A report released by the Center for Military Readiness on 29 January outlined seven reasons why the new policy would result in a lowering of the standards for combat arms. During the press conference, Dempsey said, “Importantly, though, if we do decide that a particular standard is so high that a woman couldn't make it, the burden is now on the service to come back and explain to the secretary, why is it that high? Does it really have to be that high? With the direct combat exclusion provision in place, we never had to have that conversation.”

“The fantasy of the Amazon warrior myth is very strong in our culture,” Donnelly said. This tends to be particularly done in Hollywood movies, where women are doing amazing things on par with men. But Hollywood reality doesn’t change the realities of combat arms like the infantry, armor, artillery, and special operations forces. Worse, according to the 29 January report by the Center for Military Readiness, the risk of career penalties for not appeasing activists on the women in combat issue could effectively drive standards down.

The Military Leadership Diversity Commission’s report stated, “To ensure that the diversity effort continues, demonstrated diversity leadership must be assessed throughout careers and made, in both DoD and the Senate, a criterion for nomination and confirmation to the 3- and 4-star ranks....Successful implementation of diversity initiatives requires a deliberate strategy that ties the new diversity vision to desired outcomes via policies and metrics....Military leaders at all levels can be held accountable for their performance in diversity management and rewarded for their efforts.”

“Male field commanders and combat trainers will know that the opposite, of course, also will be true. They will be rewarded for declaring ‘success’ for the women-in-land-combat social experiment and penalized for not doing so. There is no incentive for ensuring that elite training standards for fighting battalions remain high and uncompromised,” the CMR report stated.

Indeed, such standard lowering may have already affected some research into this. According to the CMR report, the Marine Corps carried out a Women in Service Restrictions Review (WISRR). The initial plan was for six tests. But by 2012, the test changed and “[t]he toughest ones were quietly taken out, and the remaining three were made less demanding. All male and female volunteers who participated went through the same training exercises, but they were not the same as originally planned.”

These lowered standards could place troops at risk. The weight of a Mk-19 automatic grenade launcher doesn’t change depending on the gender of the Soldier, Marine, Sailor, or Airman lifting it. A wounded service member with 70 pounds of body armor and gear will still need to be dragged to safety, no matter if his or her fellow troops are men or women.

There may be an argument that the standards need to be reviewed. Under the Army’s current height–weight standards, NFL linebackers Ray Lewis (13-time Pro Bowler who is 6'1", 240 pounds), Brian Urlacher (8-time Pro Bowler who is 6'4", 258 pounds), and Lance Briggs (7-time Pro Bowler who is 6'1", 244 pounds) would be in trouble at a minimum, if not bounced out of the service altogether. But changes in standards need to be reviewed carefully by Congress, with an eye toward the needs of the military.

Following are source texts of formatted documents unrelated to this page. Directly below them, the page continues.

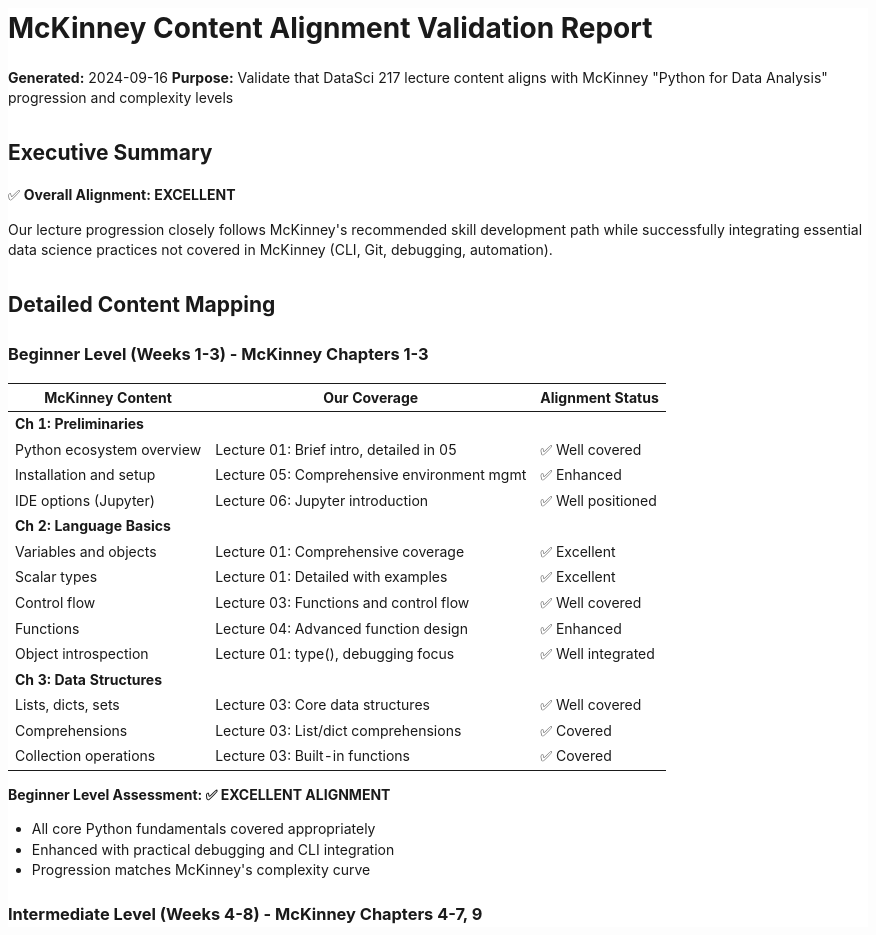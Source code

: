 # McKinney Content Alignment Validation Report

**Generated:** 2024-09-16
**Purpose:** Validate that DataSci 217 lecture content aligns with McKinney "Python for Data Analysis" progression and complexity levels

## Executive Summary

✅ **Overall Alignment: EXCELLENT**

Our lecture progression closely follows McKinney's recommended skill development path while successfully integrating essential data science practices not covered in McKinney (CLI, Git, debugging, automation).

## Detailed Content Mapping

### Beginner Level (Weeks 1-3) - McKinney Chapters 1-3

| McKinney Content | Our Coverage | Alignment Status |
|------------------|--------------|------------------|
| **Ch 1: Preliminaries** | | |
| Python ecosystem overview | Lecture 01: Brief intro, detailed in 05 | ✅ Well covered |
| Installation and setup | Lecture 05: Comprehensive environment mgmt | ✅ Enhanced |
| IDE options (Jupyter) | Lecture 06: Jupyter introduction | ✅ Well positioned |
| **Ch 2: Language Basics** | | |
| Variables and objects | Lecture 01: Comprehensive coverage | ✅ Excellent |
| Scalar types | Lecture 01: Detailed with examples | ✅ Excellent |
| Control flow | Lecture 03: Functions and control flow | ✅ Well covered |
| Functions | Lecture 04: Advanced function design | ✅ Enhanced |
| Object introspection | Lecture 01: type(), debugging focus | ✅ Well integrated |
| **Ch 3: Data Structures** | | |
| Lists, dicts, sets | Lecture 03: Core data structures | ✅ Well covered |
| Comprehensions | Lecture 03: List/dict comprehensions | ✅ Covered |
| Collection operations | Lecture 03: Built-in functions | ✅ Covered |

**Beginner Level Assessment: ✅ EXCELLENT ALIGNMENT**
- All core Python fundamentals covered appropriately
- Enhanced with practical debugging and CLI integration
- Progression matches McKinney's complexity curve

### Intermediate Level (Weeks 4-8) - McKinney Chapters 4-7, 9
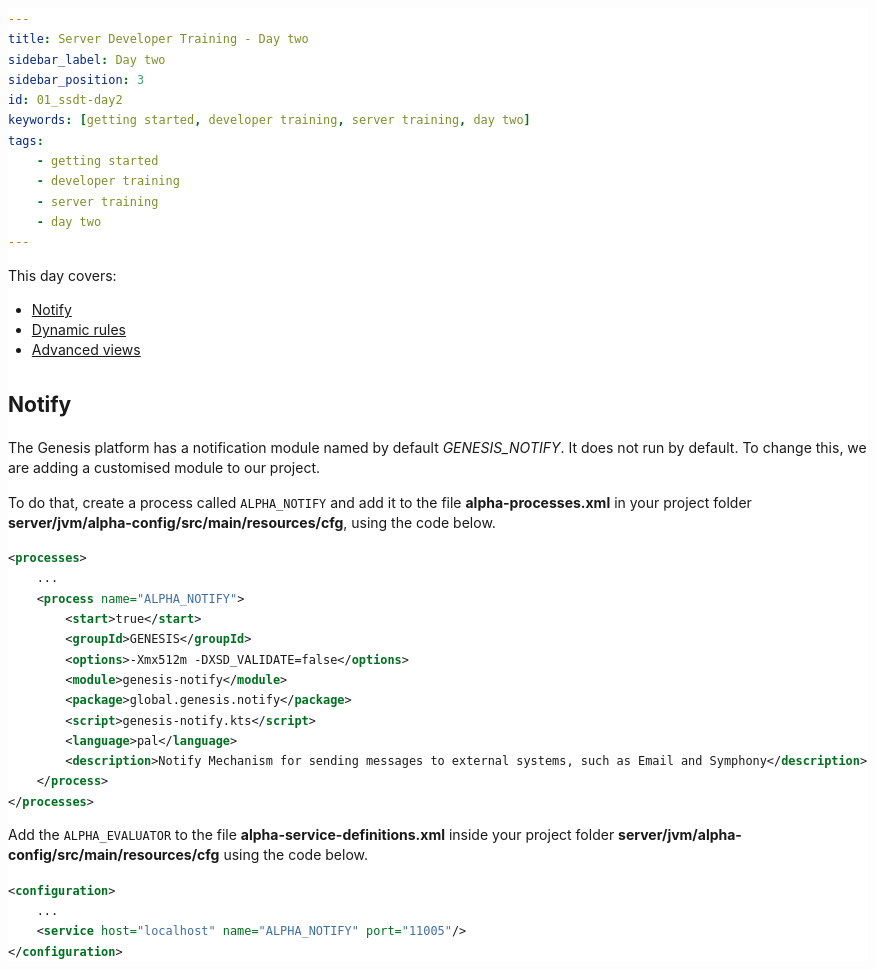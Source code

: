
 ```yaml
---
title: Server Developer Training - Day two
sidebar_label: Day two
sidebar_position: 3
id: 01_ssdt-day2
keywords: [getting started, developer training, server training, day two]
tags:
    - getting started
    - developer training
    - server training
    - day two
---
```

This day covers:

- [Notify](#notify)
- [Dynamic rules​](#dynamic-rules)
- [Advanced views​​](#advanced-views)

## Notify

The Genesis platform has a notification module named by default *GENESIS_NOTIFY*. It does not run by default. To change this, we are adding a customised module to our project. 

To do that, create a process called `ALPHA_NOTIFY` and add it to the file **alpha-processes.xml** in your project folder **server/jvm/alpha-config/src/main/resources/cfg**, using the code below.

```xml {3-12}
<processes>
    ...
    <process name="ALPHA_NOTIFY">
        <start>true</start>
        <groupId>GENESIS</groupId>
        <options>-Xmx512m -DXSD_VALIDATE=false</options>
        <module>genesis-notify</module>
        <package>global.genesis.notify</package>
        <script>genesis-notify.kts</script>
        <language>pal</language>
        <description>Notify Mechanism for sending messages to external systems, such as Email and Symphony</description>
    </process>
</processes>
```
Add the `ALPHA_EVALUATOR` to the file **alpha-service-definitions.xml** inside your project folder **server/jvm/alpha-config/src/main/resources/cfg** using the code below. 

```xml {3}
<configuration>
    ...
    <service host="localhost" name="ALPHA_NOTIFY" port="11005"/>
</configuration>
```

Donnelly notes that a number of issues are already arising from the new policy that is being enacted by Secretary of Defense Panetta and General Dempsey. One of the big ones involves Selective Service registration, which is currently limited to men only. Donnelly noted that this is not going to be a partisan issue, and that soon, moms and dads will take notice of it. The time to get Congress involved is now.

The sad fact is, Congress has arguably fallen asleep on the job over the years. The Senate has not held a hearing on issues involving women in combat for 22 years. Unless the five minutes Ms. Donnelly spent discussing the issue in 1993 is counted, the House hasn’t held hearings in 34 years! Yet these major changes are being rammed through by the Obama administration. It is time for Congress to do its job, and act.